CFTR is one of the most extensively characterized disease genes in human genetics, with over 2,000 reported variants and hundreds of well-validated pathogenic substitutions. CodeXome cross-referenced more than 260 curated pathogenic CFTR amino acid substitutions against 80 million years of primate evolutionary data and found only 2 shared with primates — greater than 99% concordance between evolutionary absence and curated pathogenicity. Naturally recurring substitutions tracked ClinVar benign classifications, and the Deep Time Ancestry Score matched clinical calls at 99% accuracy across pathogenic, likely pathogenic, and benign categories.

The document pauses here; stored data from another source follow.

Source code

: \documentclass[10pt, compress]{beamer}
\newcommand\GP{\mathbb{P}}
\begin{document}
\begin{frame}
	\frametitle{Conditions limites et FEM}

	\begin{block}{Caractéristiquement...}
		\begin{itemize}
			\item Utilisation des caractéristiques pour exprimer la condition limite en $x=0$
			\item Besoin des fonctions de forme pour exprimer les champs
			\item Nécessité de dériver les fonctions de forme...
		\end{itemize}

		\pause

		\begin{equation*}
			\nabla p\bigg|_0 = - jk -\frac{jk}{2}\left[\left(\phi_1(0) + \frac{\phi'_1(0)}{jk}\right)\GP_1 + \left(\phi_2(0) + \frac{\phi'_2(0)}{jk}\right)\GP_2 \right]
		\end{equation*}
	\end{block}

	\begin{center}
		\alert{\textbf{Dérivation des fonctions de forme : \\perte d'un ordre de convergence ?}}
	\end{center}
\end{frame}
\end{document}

The CFTR gene is one of the most extensively studied disease genes in human genetics, with over 2,000 reported variants and hundreds of well-characterized pathogenic substitutions. Its biological function — a tightly regulated chloride channel — is strictly controlled, and its protein domains exhibit established patterns of intolerance to change. This combination of deep clinical characterization and well-defined functional architecture makes CFTR an ideal gene for evaluating whether deep-time evolutionary recurrence aligns with established clinical pathogenicity classifications. Across primate evolution, CFTR serves as a clean, high-confidence benchmark for validating CodeXome's Deep Time Ancestry approach.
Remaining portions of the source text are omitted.